Experts argue that the fiscal impact on the government’s treasury is actually going to be just between Rs 15,500-Rs. 55,000 crore. This is because most of the measures announced by the Finance Minister are credit-focused. By nudging the financial system to lend more money, none of these announcements actually will involve the government spending a great deal in the current financial year.
Roy submitted that any form of relief fund given by a government is defined as “a fund that comes directly out of the government’s treasury and goes straight into the hands of the people through a linear channel. The Atmanirbhar Bharat Abhiyan is far from that.” He further added that, “It is apparent that there is going to be very less spending from the government’s treasury in this scheme; there is no real cash-out mechanism announced by the government and no tangible amount seems to be going into the hands of MSMEs directly.”
EPF and TDS
The EPF scheme is a good measure but reducing the rate of TDS may not help much as it does not reduce the liability, it merely defers it. Under the current circumstances, it is dangerous to assume that there would be income generation and enhancement by the end of the year. On the contrary, it may cause even more stress, therefore, this is purely an administrative measure that holds no real financial significance for the MSMEs and their employees.
The government should have indulged multiple agencies to offer financial support and stimulus to MSMEs while being linked to one common electronic platform to keep checks and balances. Instead, it has talked of “Registered MSME”, which crumbles under the lens of scrutiny. The question that arises from the new rule is why National Small Industries Corporation (NSIC) registration is required if the government already has a turnover-based definition and the data of businesses available through GST about the number and value of invoices MSMEs have raised.

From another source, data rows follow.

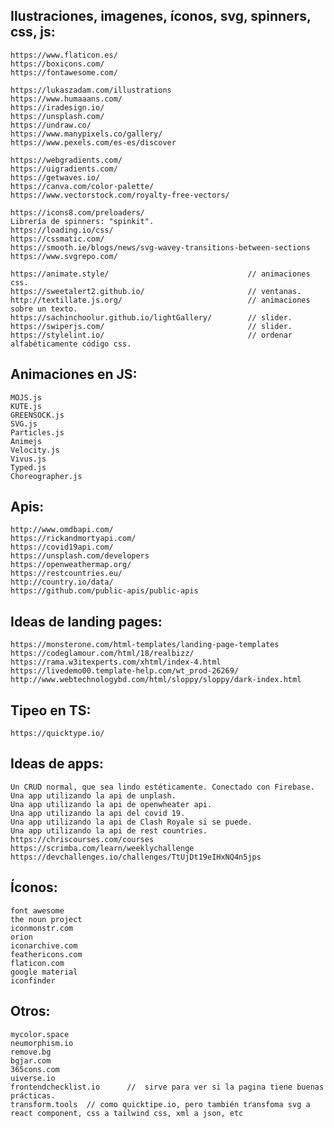 ## Ilustraciones, imagenes, íconos, svg, spinners, css, js:
    https://www.flaticon.es/
    https://boxicons.com/
    https://fontawesome.com/

    https://lukaszadam.com/illustrations
    https://www.humaaans.com/
    https://iradesign.io/
    https://unsplash.com/
    https://undraw.co/
    https://www.manypixels.co/gallery/
    https://www.pexels.com/es-es/discover

    https://webgradients.com/
    https://uigradients.com/
    https://getwaves.io/
    https://canva.com/color-palette/
    https://www.vectorstock.com/royalty-free-vectors/

    https://icons8.com/preloaders/
    Librería de spinners: "spinkit".
    https://loading.io/css/
    https://cssmatic.com/
    https://smooth.ie/blogs/news/svg-wavey-transitions-between-sections
    https://www.svgrepo.com/

    https://animate.style/		                         // animaciones css.
    https://sweetalert2.github.io/	                     // ventanas.
    http://textillate.js.org/  		                     // animaciones sobre un texto.
    https://sachinchoolur.github.io/lightGallery/	     // slider.
    https://swiperjs.com/			                     // slider.
    https://stylelint.io/                                // ordenar alfabéticamente código css.


## Animaciones en JS:
    MOJS.js
    KUTE.js
    GREENSOCK.js
    SVG.js
    Particles.js
    Animejs
    Velocity.js
    Vivus.js
    Typed.js
    Choreographer.js


## Apis:
    http://www.omdbapi.com/
    https://rickandmortyapi.com/
    https://covid19api.com/
    https://unsplash.com/developers
    https://openweathermap.org/
    https://restcountries.eu/
    http://country.io/data/
    https://github.com/public-apis/public-apis


## Ideas de landing pages:
    https://monsterone.com/html-templates/landing-page-templates
    https://codeglamour.com/html/18/realbizz/
    https://rama.w3itexperts.com/xhtml/index-4.html
    https://livedemo00.template-help.com/wt_prod-26269/
    http://www.webtechnologybd.com/html/sloppy/sloppy/dark-index.html


## Tipeo en TS:
    https://quicktype.io/


## Ideas de apps:
    Un CRUD normal, que sea lindo estéticamente. Conectado con Firebase.
    Una app utilizando la api de unplash.
    Una app utilizando la api de openwheater api.
    Una app utilizando la api del covid 19.
    Una app utilizando la api de Clash Royale si se puede.
    Una app utilizando la api de rest countries.
    https://chriscourses.com/courses
    https://scrimba.com/learn/weeklychallenge
    https://devchallenges.io/challenges/TtUjDt19eIHxNQ4n5jps


## Íconos:
    font awesome
    the noun project
    iconmonstr.com
    orion
    iconarchive.com
    feathericons.com
    flaticon.com
    google material
    iconfinder


## Otros:
    mycolor.space
    neumorphism.io
    remove.bg
    bgjar.com
    365cons.com
    uiverse.io
    frontendchecklist.io      //  sirve para ver si la pagina tiene buenas prácticas.
    transform.tools  // como quicktipe.io, pero también transfoma svg a react component, css a tailwind css, xml a json, etc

It so appears that the registration on Udyog Aadhaar has been made compulsory to attain the status of a “Registered MSME”. It is a welcome move, but the portal https://www.msme-udyogaadhaar.com is cumbersome that needs to be upgraded as it crashes constantly and takes more than a dozen attempts to submit the form.
Animesh Saxena, President, FISME, told Economic Times, that while he welcomes the government’s announcements, what the MSMEs have been looking for is something that could immediately rescue the fund starved sector. “With zero revenue coming in throughout the last two months, the survival of MSMEs is today very much at stake. The cost of salary and wages in the sector goes up to 30-35 per cent and then there are fixed costs like rentals, electricity etc,” said Saxena.

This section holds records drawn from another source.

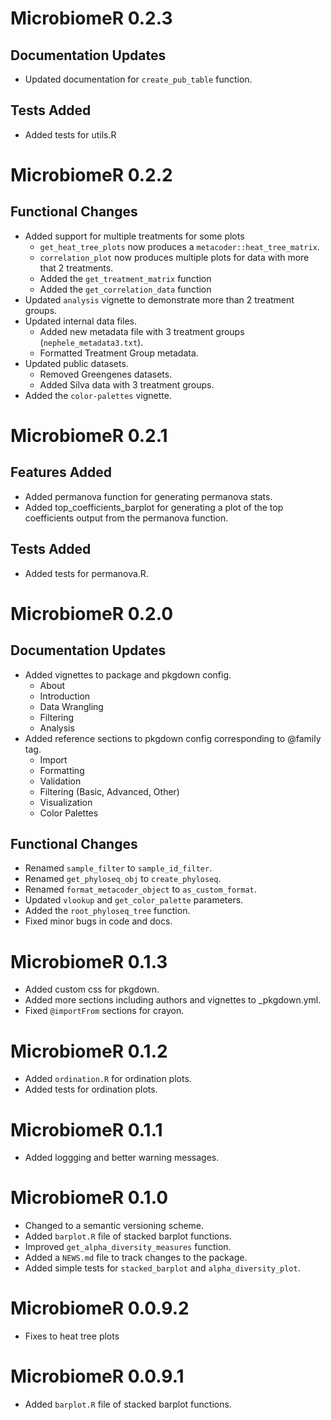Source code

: # MicrobiomeR 0.2.3

## Documentation Updates

* Updated documentation for `create_pub_table` function.

## Tests Added

* Added tests for utils.R

# MicrobiomeR 0.2.2

## Functional Changes

* Added support for multiple treatments for some plots
  * `get_heat_tree_plots` now produces a `metacoder::heat_tree_matrix`.
  * `correlation_plot` now produces multiple plots for data with more that 2 treatments.
  * Added the `get_treatment_matrix` function
  * Added the `get_correlation_data` function
* Updated `analysis` vignette to demonstrate more than 2 treatment groups.
* Updated internal data files.
  * Added new metadata file with 3 treatment groups (`nephele_metadata3.txt`).
  * Formatted Treatment Group metadata.
* Updated public datasets.
  * Removed Greengenes datasets.
  * Added Silva data with 3 treatment groups.
* Added the `color-palettes` vignette.

# MicrobiomeR 0.2.1

## Features Added

* Added permanova function for generating permanova stats.
* Added top_coefficients_barplot for generating a plot of the top coefficients output from the permanova function.

## Tests Added

* Added tests for permanova.R.

# MicrobiomeR 0.2.0

## Documentation Updates

* Added vignettes to package and pkgdown config.
  * About
  * Introduction
  * Data Wrangling
  * Filtering
  * Analysis
* Added reference sections to pkgdown config corresponding to @family tag.
  * Import
  * Formatting
  * Validation
  * Filtering (Basic, Advanced, Other)
  * Visualization
  * Color Palettes

## Functional Changes

* Renamed `sample_filter` to `sample_id_filter`.
* Renamed `get_phyloseq_obj` to `create_phyloseq`.
* Renamed `format_metacoder_object` to `as_custom_format`.
* Updated `vlookup` and `get_color_palette` parameters.
* Added the `root_phyloseq_tree` function.
* Fixed minor bugs in code and docs.

# MicrobiomeR 0.1.3
 
* Added custom css for pkgdown.
* Added more sections including authors and vignettes to _pkgdown.yml.
* Fixed `@importFrom` sections for crayon.

# MicrobiomeR 0.1.2
 
* Added `ordination.R` for ordination plots.
* Added tests for ordination plots.

# MicrobiomeR 0.1.1
 
* Added loggging and better warning messages.

# MicrobiomeR 0.1.0
 
* Changed to a semantic versioning scheme.
* Added `barplot.R` file of stacked barplot functions.
* Improved `get_alpha_diversity_measures` function.
* Added a `NEWS.md` file to track changes to the package.
* Added simple tests for `stacked_barplot` and `alpha_diversity_plot`.

# MicrobiomeR 0.0.9.2

* Fixes to heat tree plots

# MicrobiomeR 0.0.9.1

* Added `barplot.R` file of stacked barplot functions.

“The government clearly isn’t giving them (MSMEs) any money; rather it is showing them a path to borrow money, for now, providing an uncertain and dangerous but short path to deal with this crisis,” Roy pointed out. The government should have announced a cash flow based financing system that could have brought immediate relief to the ailing enterprises. On the contrary, it is feared that creating institutions and layers for the MSMEs to seek financial relief will only delay cash flow rather than enhance it. It could have been a breather for small businesses had the government taken care of their fixed expenses.
Under the current circumstances, the MSMEs are left with no other option but to approach the government once all over again seeking financial help that bails out the sinking businesses. It will also help save millions of jobs that otherwise may lead to civil unrest.